Source data
-- Opening Marker --

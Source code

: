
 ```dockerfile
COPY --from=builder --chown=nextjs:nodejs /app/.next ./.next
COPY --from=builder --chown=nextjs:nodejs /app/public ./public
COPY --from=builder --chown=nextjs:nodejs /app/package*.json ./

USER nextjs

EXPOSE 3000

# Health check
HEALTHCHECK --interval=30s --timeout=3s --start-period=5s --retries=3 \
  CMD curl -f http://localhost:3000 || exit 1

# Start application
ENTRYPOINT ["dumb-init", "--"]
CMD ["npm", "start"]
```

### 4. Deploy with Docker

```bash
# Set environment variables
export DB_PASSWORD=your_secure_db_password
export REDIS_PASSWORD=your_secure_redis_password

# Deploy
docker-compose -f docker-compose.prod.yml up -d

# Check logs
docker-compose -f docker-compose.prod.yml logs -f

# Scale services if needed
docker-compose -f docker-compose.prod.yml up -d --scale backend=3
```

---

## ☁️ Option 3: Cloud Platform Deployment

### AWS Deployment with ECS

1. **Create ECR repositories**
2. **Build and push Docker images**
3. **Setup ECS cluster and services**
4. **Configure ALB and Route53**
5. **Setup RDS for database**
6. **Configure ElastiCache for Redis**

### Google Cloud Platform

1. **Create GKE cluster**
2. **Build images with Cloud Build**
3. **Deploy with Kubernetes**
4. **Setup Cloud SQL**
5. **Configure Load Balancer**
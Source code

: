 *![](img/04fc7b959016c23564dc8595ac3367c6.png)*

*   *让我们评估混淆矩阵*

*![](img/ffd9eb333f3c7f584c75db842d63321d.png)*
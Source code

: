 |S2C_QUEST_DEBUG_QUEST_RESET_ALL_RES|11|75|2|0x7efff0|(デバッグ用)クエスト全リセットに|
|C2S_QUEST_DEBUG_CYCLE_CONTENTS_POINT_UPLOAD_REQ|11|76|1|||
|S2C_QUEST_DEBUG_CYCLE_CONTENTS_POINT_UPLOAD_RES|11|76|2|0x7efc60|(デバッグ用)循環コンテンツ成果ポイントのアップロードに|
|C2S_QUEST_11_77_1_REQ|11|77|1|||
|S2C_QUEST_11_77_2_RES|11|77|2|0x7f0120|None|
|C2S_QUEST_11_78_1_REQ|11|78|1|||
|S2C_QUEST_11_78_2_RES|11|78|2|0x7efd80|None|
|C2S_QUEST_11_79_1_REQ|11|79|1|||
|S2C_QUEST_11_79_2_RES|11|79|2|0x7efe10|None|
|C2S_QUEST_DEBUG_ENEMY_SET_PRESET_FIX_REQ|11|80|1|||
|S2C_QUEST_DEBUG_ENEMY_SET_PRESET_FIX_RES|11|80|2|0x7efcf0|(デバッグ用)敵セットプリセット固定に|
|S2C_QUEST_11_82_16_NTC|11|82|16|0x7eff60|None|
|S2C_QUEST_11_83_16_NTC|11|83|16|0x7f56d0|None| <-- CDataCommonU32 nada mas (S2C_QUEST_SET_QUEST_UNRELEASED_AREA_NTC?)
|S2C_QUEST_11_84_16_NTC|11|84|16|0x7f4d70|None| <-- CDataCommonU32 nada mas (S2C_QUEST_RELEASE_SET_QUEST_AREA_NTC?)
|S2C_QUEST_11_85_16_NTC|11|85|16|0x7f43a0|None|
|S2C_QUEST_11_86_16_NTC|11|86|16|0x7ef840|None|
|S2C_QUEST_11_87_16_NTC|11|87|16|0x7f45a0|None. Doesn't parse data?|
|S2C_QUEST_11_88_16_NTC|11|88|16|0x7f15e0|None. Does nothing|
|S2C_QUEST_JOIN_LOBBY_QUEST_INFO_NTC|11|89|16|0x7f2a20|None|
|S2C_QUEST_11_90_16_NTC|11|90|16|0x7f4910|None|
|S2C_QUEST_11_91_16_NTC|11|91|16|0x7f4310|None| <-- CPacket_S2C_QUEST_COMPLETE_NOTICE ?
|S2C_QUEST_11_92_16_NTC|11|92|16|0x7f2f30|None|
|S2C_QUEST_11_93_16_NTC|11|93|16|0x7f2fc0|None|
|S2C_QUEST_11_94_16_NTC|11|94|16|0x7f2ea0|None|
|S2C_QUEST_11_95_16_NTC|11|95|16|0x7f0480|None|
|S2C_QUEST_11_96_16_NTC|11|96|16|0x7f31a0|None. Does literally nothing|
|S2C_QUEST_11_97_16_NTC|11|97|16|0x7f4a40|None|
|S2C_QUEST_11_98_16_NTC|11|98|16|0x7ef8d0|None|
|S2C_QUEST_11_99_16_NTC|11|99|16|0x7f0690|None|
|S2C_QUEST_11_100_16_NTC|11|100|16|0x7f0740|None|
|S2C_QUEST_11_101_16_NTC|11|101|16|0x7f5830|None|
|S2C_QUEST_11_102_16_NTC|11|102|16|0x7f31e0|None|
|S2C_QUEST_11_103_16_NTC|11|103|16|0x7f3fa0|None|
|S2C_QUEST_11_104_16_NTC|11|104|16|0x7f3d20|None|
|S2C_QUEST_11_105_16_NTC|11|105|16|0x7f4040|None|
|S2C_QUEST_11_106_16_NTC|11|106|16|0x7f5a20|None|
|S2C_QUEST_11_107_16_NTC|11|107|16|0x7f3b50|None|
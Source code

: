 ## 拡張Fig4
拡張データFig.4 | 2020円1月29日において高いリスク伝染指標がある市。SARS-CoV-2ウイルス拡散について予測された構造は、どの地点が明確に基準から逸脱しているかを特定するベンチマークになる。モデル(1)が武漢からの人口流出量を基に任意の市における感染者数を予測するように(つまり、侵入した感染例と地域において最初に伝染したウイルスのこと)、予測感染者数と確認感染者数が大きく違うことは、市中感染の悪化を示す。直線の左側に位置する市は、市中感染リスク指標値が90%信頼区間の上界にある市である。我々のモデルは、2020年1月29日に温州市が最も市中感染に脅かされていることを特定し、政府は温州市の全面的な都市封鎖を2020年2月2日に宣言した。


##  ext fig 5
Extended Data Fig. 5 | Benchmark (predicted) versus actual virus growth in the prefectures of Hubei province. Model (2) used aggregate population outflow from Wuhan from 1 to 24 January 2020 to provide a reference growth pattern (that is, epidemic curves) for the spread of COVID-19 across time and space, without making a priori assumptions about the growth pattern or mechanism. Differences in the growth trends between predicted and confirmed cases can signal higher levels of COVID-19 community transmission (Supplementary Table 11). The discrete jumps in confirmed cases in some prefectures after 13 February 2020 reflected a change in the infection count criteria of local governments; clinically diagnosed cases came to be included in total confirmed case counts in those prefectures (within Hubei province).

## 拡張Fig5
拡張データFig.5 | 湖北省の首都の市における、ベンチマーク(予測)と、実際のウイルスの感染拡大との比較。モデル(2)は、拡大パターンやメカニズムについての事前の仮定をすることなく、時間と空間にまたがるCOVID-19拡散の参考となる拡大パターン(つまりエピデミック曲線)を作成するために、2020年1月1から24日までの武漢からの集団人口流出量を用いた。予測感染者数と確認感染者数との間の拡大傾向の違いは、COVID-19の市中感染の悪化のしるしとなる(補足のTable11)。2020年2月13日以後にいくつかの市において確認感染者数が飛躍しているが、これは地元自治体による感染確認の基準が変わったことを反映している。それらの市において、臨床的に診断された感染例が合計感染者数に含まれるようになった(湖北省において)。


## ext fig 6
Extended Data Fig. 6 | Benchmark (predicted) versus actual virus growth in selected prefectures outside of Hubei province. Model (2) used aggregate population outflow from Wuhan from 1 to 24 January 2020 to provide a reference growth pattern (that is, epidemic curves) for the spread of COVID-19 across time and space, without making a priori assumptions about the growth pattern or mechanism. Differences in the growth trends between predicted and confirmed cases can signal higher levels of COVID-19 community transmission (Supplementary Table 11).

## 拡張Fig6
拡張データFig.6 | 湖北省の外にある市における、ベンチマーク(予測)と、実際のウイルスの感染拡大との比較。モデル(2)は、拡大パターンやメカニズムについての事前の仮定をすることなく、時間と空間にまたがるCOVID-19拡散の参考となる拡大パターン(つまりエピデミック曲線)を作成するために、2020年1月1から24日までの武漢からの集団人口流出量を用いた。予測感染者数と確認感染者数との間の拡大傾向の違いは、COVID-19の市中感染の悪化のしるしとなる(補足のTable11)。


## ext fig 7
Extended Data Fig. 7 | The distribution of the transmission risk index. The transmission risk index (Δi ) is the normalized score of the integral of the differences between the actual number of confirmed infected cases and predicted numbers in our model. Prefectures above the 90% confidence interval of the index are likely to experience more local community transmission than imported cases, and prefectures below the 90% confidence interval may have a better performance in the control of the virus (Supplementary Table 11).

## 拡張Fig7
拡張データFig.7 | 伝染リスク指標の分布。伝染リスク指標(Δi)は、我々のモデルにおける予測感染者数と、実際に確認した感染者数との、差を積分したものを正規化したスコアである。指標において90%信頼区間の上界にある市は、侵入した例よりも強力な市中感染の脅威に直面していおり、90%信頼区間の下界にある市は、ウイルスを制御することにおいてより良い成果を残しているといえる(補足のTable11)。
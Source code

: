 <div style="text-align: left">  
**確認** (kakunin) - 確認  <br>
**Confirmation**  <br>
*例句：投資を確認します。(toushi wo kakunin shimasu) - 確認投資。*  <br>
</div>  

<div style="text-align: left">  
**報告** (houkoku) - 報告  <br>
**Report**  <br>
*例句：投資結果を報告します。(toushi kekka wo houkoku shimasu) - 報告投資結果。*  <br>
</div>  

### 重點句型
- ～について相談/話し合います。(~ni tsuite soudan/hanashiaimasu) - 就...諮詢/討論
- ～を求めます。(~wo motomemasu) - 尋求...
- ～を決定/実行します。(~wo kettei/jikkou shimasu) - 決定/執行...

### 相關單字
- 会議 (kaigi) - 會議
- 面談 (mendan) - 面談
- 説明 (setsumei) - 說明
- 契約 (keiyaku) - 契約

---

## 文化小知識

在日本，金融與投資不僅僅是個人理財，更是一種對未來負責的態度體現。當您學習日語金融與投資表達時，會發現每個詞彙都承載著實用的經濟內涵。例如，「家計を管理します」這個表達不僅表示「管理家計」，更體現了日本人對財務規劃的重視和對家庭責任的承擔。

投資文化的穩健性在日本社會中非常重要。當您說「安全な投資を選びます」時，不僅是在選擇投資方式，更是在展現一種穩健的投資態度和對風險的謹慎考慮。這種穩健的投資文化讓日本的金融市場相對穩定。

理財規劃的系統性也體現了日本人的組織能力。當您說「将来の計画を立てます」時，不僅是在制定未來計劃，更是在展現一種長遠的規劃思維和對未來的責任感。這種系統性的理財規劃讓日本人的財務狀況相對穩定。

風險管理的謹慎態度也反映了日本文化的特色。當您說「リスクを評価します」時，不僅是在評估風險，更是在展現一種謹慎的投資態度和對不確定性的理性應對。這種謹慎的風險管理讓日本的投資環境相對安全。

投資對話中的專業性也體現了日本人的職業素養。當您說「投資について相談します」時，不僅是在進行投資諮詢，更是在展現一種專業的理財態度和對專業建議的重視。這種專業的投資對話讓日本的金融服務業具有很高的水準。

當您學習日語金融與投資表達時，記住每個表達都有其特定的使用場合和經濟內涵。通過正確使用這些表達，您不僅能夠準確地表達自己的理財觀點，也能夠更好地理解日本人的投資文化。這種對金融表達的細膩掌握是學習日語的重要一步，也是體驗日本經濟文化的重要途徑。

-- Closing Marker --

## Your goal
In the records above, find the line containing "## ☁️ Option 3: Cloud Platform Deployment" and restate word for word every line from the first through that one.

## The completed task
Source code

:
 ```dockerfile
COPY --from=builder --chown=nextjs:nodejs /app/.next ./.next
COPY --from=builder --chown=nextjs:nodejs /app/public ./public
COPY --from=builder --chown=nextjs:nodejs /app/package*.json ./

USER nextjs

EXPOSE 3000

# Health check
HEALTHCHECK --interval=30s --timeout=3s --start-period=5s --retries=3 \
  CMD curl -f http://localhost:3000 || exit 1

# Start application
ENTRYPOINT ["dumb-init", "--"]
CMD ["npm", "start"]
```

### 4. Deploy with Docker

```bash
# Set environment variables
export DB_PASSWORD=your_secure_db_password
export REDIS_PASSWORD=your_secure_redis_password

# Deploy
docker-compose -f docker-compose.prod.yml up -d

# Check logs
docker-compose -f docker-compose.prod.yml logs -f

# Scale services if needed
docker-compose -f docker-compose.prod.yml up -d --scale backend=3
```

---

## ☁️ Option 3: Cloud Platform Deployment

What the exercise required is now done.